*Exercise details*:
All records should be written out again exactly.

*Material provided*:

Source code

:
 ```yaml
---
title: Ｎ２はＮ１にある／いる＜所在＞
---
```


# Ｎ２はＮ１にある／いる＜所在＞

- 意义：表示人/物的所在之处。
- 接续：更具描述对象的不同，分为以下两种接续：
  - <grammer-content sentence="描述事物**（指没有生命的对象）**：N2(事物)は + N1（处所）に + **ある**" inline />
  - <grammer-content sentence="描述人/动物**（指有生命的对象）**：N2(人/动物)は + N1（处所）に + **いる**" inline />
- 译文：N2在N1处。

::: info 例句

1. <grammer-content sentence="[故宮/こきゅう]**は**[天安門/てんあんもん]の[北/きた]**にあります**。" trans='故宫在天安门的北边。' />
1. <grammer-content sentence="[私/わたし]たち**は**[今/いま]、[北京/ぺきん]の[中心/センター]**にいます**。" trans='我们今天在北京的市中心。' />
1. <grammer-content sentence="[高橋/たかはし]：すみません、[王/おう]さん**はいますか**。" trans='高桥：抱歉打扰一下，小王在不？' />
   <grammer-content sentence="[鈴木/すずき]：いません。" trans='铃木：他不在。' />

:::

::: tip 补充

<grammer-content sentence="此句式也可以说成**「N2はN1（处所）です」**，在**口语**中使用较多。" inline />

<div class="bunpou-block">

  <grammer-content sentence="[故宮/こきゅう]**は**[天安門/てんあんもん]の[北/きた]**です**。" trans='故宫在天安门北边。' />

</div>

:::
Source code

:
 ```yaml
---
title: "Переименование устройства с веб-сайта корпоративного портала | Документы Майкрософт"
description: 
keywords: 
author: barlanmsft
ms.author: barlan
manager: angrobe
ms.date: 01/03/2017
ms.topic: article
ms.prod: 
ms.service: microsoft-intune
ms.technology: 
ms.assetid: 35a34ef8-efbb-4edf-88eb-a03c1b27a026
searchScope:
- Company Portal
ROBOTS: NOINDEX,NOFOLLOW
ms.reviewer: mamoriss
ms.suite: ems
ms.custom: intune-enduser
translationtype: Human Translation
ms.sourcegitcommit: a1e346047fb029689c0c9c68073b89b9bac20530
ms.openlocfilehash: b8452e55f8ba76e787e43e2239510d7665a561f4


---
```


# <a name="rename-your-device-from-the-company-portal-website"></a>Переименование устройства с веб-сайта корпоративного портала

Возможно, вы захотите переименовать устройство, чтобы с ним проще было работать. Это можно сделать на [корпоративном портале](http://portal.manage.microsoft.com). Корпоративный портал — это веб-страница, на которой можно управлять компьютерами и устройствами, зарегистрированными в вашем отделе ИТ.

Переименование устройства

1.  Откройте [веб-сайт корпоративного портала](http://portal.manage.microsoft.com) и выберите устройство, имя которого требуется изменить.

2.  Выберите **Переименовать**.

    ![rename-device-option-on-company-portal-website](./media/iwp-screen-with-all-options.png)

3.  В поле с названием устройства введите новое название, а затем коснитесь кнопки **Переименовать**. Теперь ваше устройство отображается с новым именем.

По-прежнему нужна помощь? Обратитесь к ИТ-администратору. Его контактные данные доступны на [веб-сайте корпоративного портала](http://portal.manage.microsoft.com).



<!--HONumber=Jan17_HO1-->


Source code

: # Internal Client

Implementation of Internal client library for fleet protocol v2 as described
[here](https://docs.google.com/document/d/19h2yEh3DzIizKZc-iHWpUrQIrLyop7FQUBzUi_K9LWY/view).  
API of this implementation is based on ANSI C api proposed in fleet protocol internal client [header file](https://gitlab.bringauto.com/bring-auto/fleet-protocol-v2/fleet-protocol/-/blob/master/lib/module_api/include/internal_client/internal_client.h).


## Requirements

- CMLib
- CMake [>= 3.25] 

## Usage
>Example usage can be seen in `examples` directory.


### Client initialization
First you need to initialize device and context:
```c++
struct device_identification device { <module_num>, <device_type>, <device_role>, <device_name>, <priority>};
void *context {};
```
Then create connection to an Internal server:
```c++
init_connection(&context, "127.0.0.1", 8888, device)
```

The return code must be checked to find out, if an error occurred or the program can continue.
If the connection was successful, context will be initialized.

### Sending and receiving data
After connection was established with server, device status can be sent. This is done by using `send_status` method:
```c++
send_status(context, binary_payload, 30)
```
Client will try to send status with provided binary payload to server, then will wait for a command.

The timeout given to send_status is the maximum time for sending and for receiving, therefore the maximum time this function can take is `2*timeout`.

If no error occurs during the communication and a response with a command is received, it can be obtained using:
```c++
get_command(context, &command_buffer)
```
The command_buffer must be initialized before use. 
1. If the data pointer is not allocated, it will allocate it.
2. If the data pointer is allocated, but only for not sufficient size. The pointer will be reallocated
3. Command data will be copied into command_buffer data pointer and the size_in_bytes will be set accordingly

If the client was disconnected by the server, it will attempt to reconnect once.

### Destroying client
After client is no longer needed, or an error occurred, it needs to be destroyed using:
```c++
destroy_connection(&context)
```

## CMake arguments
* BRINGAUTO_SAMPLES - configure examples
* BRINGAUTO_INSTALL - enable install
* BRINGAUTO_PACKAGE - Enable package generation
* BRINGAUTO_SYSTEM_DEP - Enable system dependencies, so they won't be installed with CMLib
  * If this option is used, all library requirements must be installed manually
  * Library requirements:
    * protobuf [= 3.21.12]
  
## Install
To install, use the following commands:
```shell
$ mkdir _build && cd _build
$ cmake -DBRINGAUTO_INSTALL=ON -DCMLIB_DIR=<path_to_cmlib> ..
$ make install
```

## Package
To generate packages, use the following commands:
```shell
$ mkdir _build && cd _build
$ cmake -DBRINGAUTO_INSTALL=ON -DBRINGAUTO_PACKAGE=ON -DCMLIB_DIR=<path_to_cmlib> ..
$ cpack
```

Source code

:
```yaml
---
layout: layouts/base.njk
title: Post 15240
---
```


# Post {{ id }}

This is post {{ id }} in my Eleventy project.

*Result below*:
Source code

:
 ```yaml
---
title: Ｎ２はＮ１にある／いる＜所在＞
---
```


# Ｎ２はＮ１にある／いる＜所在＞

- 意义：表示人/物的所在之处。
- 接续：更具描述对象的不同，分为以下两种接续：
  - <grammer-content sentence="描述事物**（指没有生命的对象）**：N2(事物)は + N1（处所）に + **ある**" inline />
  - <grammer-content sentence="描述人/动物**（指有生命的对象）**：N2(人/动物)は + N1（处所）に + **いる**" inline />
- 译文：N2在N1处。

::: info 例句

1. <grammer-content sentence="[故宮/こきゅう]**は**[天安門/てんあんもん]の[北/きた]**にあります**。" trans='故宫在天安门的北边。' />
1. <grammer-content sentence="[私/わたし]たち**は**[今/いま]、[北京/ぺきん]の[中心/センター]**にいます**。" trans='我们今天在北京的市中心。' />
1. <grammer-content sentence="[高橋/たかはし]：すみません、[王/おう]さん**はいますか**。" trans='高桥：抱歉打扰一下，小王在不？' />
   <grammer-content sentence="[鈴木/すずき]：いません。" trans='铃木：他不在。' />

:::

::: tip 补充

<grammer-content sentence="此句式也可以说成**「N2はN1（处所）です」**，在**口语**中使用较多。" inline />

<div class="bunpou-block">

  <grammer-content sentence="[故宮/こきゅう]**は**[天安門/てんあんもん]の[北/きた]**です**。" trans='故宫在天安门北边。' />

</div>

:::
Source code

:
 ```yaml
---
title: "Переименование устройства с веб-сайта корпоративного портала | Документы Майкрософт"
description: 
keywords: 
author: barlanmsft
ms.author: barlan
manager: angrobe
ms.date: 01/03/2017
ms.topic: article
ms.prod: 
ms.service: microsoft-intune
ms.technology: 
ms.assetid: 35a34ef8-efbb-4edf-88eb-a03c1b27a026
searchScope:
- Company Portal
ROBOTS: NOINDEX,NOFOLLOW
ms.reviewer: mamoriss
ms.suite: ems
ms.custom: intune-enduser
translationtype: Human Translation
ms.sourcegitcommit: a1e346047fb029689c0c9c68073b89b9bac20530
ms.openlocfilehash: b8452e55f8ba76e787e43e2239510d7665a561f4


---
```


# <a name="rename-your-device-from-the-company-portal-website"></a>Переименование устройства с веб-сайта корпоративного портала

Возможно, вы захотите переименовать устройство, чтобы с ним проще было работать. Это можно сделать на [корпоративном портале](http://portal.manage.microsoft.com). Корпоративный портал — это веб-страница, на которой можно управлять компьютерами и устройствами, зарегистрированными в вашем отделе ИТ.

Переименование устройства

1.  Откройте [веб-сайт корпоративного портала](http://portal.manage.microsoft.com) и выберите устройство, имя которого требуется изменить.

2.  Выберите **Переименовать**.

    ![rename-device-option-on-company-portal-website](./media/iwp-screen-with-all-options.png)

3.  В поле с названием устройства введите новое название, а затем коснитесь кнопки **Переименовать**. Теперь ваше устройство отображается с новым именем.

По-прежнему нужна помощь? Обратитесь к ИТ-администратору. Его контактные данные доступны на [веб-сайте корпоративного портала](http://portal.manage.microsoft.com).



<!--HONumber=Jan17_HO1-->


Source code

: # Internal Client

Implementation of Internal client library for fleet protocol v2 as described
[here](https://docs.google.com/document/d/19h2yEh3DzIizKZc-iHWpUrQIrLyop7FQUBzUi_K9LWY/view).  
API of this implementation is based on ANSI C api proposed in fleet protocol internal client [header file](https://gitlab.bringauto.com/bring-auto/fleet-protocol-v2/fleet-protocol/-/blob/master/lib/module_api/include/internal_client/internal_client.h).


## Requirements

- CMLib
- CMake [>= 3.25] 

## Usage
>Example usage can be seen in `examples` directory.


### Client initialization
First you need to initialize device and context:
```c++
struct device_identification device { <module_num>, <device_type>, <device_role>, <device_name>, <priority>};
void *context {};
```
Then create connection to an Internal server:
```c++
init_connection(&context, "127.0.0.1", 8888, device)
```

The return code must be checked to find out, if an error occurred or the program can continue.
If the connection was successful, context will be initialized.

### Sending and receiving data
After connection was established with server, device status can be sent. This is done by using `send_status` method:
```c++
send_status(context, binary_payload, 30)
```
Client will try to send status with provided binary payload to server, then will wait for a command.

The timeout given to send_status is the maximum time for sending and for receiving, therefore the maximum time this function can take is `2*timeout`.

If no error occurs during the communication and a response with a command is received, it can be obtained using:
```c++
get_command(context, &command_buffer)
```
The command_buffer must be initialized before use. 
1. If the data pointer is not allocated, it will allocate it.
2. If the data pointer is allocated, but only for not sufficient size. The pointer will be reallocated
3. Command data will be copied into command_buffer data pointer and the size_in_bytes will be set accordingly

If the client was disconnected by the server, it will attempt to reconnect once.

### Destroying client
After client is no longer needed, or an error occurred, it needs to be destroyed using:
```c++
destroy_connection(&context)
```

## CMake arguments
* BRINGAUTO_SAMPLES - configure examples
* BRINGAUTO_INSTALL - enable install
* BRINGAUTO_PACKAGE - Enable package generation
* BRINGAUTO_SYSTEM_DEP - Enable system dependencies, so they won't be installed with CMLib
  * If this option is used, all library requirements must be installed manually
  * Library requirements:
    * protobuf [= 3.21.12]
  
## Install
To install, use the following commands:
```shell
$ mkdir _build && cd _build
$ cmake -DBRINGAUTO_INSTALL=ON -DCMLIB_DIR=<path_to_cmlib> ..
$ make install
```

## Package
To generate packages, use the following commands:
```shell
$ mkdir _build && cd _build
$ cmake -DBRINGAUTO_INSTALL=ON -DBRINGAUTO_PACKAGE=ON -DCMLIB_DIR=<path_to_cmlib> ..
$ cpack
```

Source code

:
```yaml
---
layout: layouts/base.njk
title: Post 15240
---
```


# Post {{ id }}

This is post {{ id }} in my Eleventy project.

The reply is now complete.